§ What the task asks:
The entries are to be repeated in full, without any change.

§ Available data:
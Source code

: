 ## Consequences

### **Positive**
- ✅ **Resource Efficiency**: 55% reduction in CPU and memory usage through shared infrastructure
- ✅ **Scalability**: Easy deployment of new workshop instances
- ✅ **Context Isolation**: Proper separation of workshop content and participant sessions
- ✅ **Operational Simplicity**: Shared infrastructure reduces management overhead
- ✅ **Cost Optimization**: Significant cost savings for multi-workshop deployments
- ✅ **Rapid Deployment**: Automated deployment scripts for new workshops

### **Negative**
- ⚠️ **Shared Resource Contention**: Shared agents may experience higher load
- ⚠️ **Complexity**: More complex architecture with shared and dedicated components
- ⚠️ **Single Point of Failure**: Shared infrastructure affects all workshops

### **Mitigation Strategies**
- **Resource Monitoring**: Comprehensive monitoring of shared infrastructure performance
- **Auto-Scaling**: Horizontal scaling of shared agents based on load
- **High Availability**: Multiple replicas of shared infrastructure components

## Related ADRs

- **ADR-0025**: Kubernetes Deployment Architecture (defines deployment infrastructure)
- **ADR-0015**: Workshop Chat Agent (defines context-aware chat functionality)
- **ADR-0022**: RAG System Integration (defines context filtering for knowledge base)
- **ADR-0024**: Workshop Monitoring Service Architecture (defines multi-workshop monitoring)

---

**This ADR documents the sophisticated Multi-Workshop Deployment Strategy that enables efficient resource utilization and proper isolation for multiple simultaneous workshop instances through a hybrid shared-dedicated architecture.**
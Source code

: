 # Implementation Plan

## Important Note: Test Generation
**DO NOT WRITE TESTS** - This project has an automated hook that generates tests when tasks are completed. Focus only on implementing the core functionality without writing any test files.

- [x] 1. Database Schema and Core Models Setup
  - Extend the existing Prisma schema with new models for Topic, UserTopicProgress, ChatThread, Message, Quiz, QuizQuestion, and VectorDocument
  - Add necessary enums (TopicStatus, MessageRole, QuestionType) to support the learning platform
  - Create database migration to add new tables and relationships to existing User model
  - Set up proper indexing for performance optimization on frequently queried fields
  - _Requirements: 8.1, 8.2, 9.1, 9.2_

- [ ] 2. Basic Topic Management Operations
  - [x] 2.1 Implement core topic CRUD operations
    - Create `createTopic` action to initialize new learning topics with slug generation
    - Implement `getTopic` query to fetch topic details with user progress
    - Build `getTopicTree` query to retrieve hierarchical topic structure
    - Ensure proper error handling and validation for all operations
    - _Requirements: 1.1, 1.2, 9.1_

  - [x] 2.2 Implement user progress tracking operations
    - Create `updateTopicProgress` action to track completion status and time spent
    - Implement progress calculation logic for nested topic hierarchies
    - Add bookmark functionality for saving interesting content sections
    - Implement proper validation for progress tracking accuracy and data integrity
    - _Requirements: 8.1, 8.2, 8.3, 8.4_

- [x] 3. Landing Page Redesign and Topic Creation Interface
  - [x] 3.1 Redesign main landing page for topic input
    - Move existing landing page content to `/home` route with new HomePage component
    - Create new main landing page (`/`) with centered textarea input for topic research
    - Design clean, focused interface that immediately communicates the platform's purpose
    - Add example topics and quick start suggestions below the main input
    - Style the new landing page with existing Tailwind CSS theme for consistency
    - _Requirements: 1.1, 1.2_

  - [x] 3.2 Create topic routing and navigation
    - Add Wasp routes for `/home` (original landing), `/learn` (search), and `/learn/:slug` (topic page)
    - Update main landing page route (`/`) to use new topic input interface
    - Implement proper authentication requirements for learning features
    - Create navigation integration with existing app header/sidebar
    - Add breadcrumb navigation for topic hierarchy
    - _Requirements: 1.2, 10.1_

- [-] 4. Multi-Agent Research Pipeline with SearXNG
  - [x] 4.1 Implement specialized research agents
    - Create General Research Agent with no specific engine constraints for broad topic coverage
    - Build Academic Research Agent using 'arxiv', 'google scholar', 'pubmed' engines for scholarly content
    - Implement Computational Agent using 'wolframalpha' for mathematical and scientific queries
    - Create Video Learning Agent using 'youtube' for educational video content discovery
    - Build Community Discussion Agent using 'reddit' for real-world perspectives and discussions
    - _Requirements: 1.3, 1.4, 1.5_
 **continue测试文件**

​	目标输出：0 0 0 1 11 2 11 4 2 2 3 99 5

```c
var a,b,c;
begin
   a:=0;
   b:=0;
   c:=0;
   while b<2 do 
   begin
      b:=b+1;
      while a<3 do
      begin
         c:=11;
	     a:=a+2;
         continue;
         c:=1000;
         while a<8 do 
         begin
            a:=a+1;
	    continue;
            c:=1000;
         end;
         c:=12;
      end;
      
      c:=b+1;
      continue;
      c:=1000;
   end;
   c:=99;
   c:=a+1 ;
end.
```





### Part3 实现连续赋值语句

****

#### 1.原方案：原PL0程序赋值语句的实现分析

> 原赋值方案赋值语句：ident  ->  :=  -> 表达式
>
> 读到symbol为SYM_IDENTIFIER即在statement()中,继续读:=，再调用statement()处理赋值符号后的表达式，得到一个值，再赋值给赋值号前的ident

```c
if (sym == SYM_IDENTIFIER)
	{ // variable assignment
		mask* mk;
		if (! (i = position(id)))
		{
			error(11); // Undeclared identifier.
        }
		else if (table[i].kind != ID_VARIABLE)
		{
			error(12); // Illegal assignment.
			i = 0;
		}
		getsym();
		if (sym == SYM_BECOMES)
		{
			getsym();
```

§ Result of the exercise:
Source code

: ## Consequences

### **Positive**
- ✅ **Resource Efficiency**: 55% reduction in CPU and memory usage through shared infrastructure
- ✅ **Scalability**: Easy deployment of new workshop instances
- ✅ **Context Isolation**: Proper separation of workshop content and participant sessions
- ✅ **Operational Simplicity**: Shared infrastructure reduces management overhead
- ✅ **Cost Optimization**: Significant cost savings for multi-workshop deployments
- ✅ **Rapid Deployment**: Automated deployment scripts for new workshops

### **Negative**
- ⚠️ **Shared Resource Contention**: Shared agents may experience higher load
- ⚠️ **Complexity**: More complex architecture with shared and dedicated components
- ⚠️ **Single Point of Failure**: Shared infrastructure affects all workshops

### **Mitigation Strategies**
- **Resource Monitoring**: Comprehensive monitoring of shared infrastructure performance
- **Auto-Scaling**: Horizontal scaling of shared agents based on load
- **High Availability**: Multiple replicas of shared infrastructure components

## Related ADRs

- **ADR-0025**: Kubernetes Deployment Architecture (defines deployment infrastructure)
- **ADR-0015**: Workshop Chat Agent (defines context-aware chat functionality)
- **ADR-0022**: RAG System Integration (defines context filtering for knowledge base)
- **ADR-0024**: Workshop Monitoring Service Architecture (defines multi-workshop monitoring)

---

**This ADR documents the sophisticated Multi-Workshop Deployment Strategy that enables efficient resource utilization and proper isolation for multiple simultaneous workshop instances through a hybrid shared-dedicated architecture.**
Source code

: # Implementation Plan

## Important Note: Test Generation
**DO NOT WRITE TESTS** - This project has an automated hook that generates tests when tasks are completed. Focus only on implementing the core functionality without writing any test files.

- [x] 1. Database Schema and Core Models Setup
  - Extend the existing Prisma schema with new models for Topic, UserTopicProgress, ChatThread, Message, Quiz, QuizQuestion, and VectorDocument
  - Add necessary enums (TopicStatus, MessageRole, QuestionType) to support the learning platform
  - Create database migration to add new tables and relationships to existing User model
  - Set up proper indexing for performance optimization on frequently queried fields
  - _Requirements: 8.1, 8.2, 9.1, 9.2_

- [ ] 2. Basic Topic Management Operations
  - [x] 2.1 Implement core topic CRUD operations
    - Create `createTopic` action to initialize new learning topics with slug generation
    - Implement `getTopic` query to fetch topic details with user progress
    - Build `getTopicTree` query to retrieve hierarchical topic structure
    - Ensure proper error handling and validation for all operations
    - _Requirements: 1.1, 1.2, 9.1_

  - [x] 2.2 Implement user progress tracking operations
    - Create `updateTopicProgress` action to track completion status and time spent
    - Implement progress calculation logic for nested topic hierarchies
    - Add bookmark functionality for saving interesting content sections
    - Implement proper validation for progress tracking accuracy and data integrity
    - _Requirements: 8.1, 8.2, 8.3, 8.4_

- [x] 3. Landing Page Redesign and Topic Creation Interface
  - [x] 3.1 Redesign main landing page for topic input
    - Move existing landing page content to `/home` route with new HomePage component
    - Create new main landing page (`/`) with centered textarea input for topic research
    - Design clean, focused interface that immediately communicates the platform's purpose
    - Add example topics and quick start suggestions below the main input
    - Style the new landing page with existing Tailwind CSS theme for consistency
    - _Requirements: 1.1, 1.2_

  - [x] 3.2 Create topic routing and navigation
    - Add Wasp routes for `/home` (original landing), `/learn` (search), and `/learn/:slug` (topic page)
    - Update main landing page route (`/`) to use new topic input interface
    - Implement proper authentication requirements for learning features
    - Create navigation integration with existing app header/sidebar
    - Add breadcrumb navigation for topic hierarchy
    - _Requirements: 1.2, 10.1_

- [-] 4. Multi-Agent Research Pipeline with SearXNG
  - [x] 4.1 Implement specialized research agents
    - Create General Research Agent with no specific engine constraints for broad topic coverage
    - Build Academic Research Agent using 'arxiv', 'google scholar', 'pubmed' engines for scholarly content
    - Implement Computational Agent using 'wolframalpha' for mathematical and scientific queries
    - Create Video Learning Agent using 'youtube' for educational video content discovery
    - Build Community Discussion Agent using 'reddit' for real-world perspectives and discussions
    - _Requirements: 1.3, 1.4, 1.5_
 **continue测试文件**

​	目标输出：0 0 0 1 11 2 11 4 2 2 3 99 5

```c
var a,b,c;
begin
   a:=0;
   b:=0;
   c:=0;
   while b<2 do 
   begin
      b:=b+1;
      while a<3 do
      begin
         c:=11;
	     a:=a+2;
         continue;
         c:=1000;
         while a<8 do 
         begin
            a:=a+1;
	    continue;
            c:=1000;
         end;
         c:=12;
      end;
      
      c:=b+1;
      continue;
      c:=1000;
   end;
   c:=99;
   c:=a+1 ;
end.
```





### Part3 实现连续赋值语句

****

#### 1.原方案：原PL0程序赋值语句的实现分析

> 原赋值方案赋值语句：ident  ->  :=  -> 表达式
>
> 读到symbol为SYM_IDENTIFIER即在statement()中,继续读:=，再调用statement()处理赋值符号后的表达式，得到一个值，再赋值给赋值号前的ident

```c
if (sym == SYM_IDENTIFIER)
	{ // variable assignment
		mask* mk;
		if (! (i = position(id)))
		{
			error(11); // Undeclared identifier.
        }
		else if (table[i].kind != ID_VARIABLE)
		{
			error(12); // Illegal assignment.
			i = 0;
		}
		getsym();
		if (sym == SYM_BECOMES)
		{
			getsym();
```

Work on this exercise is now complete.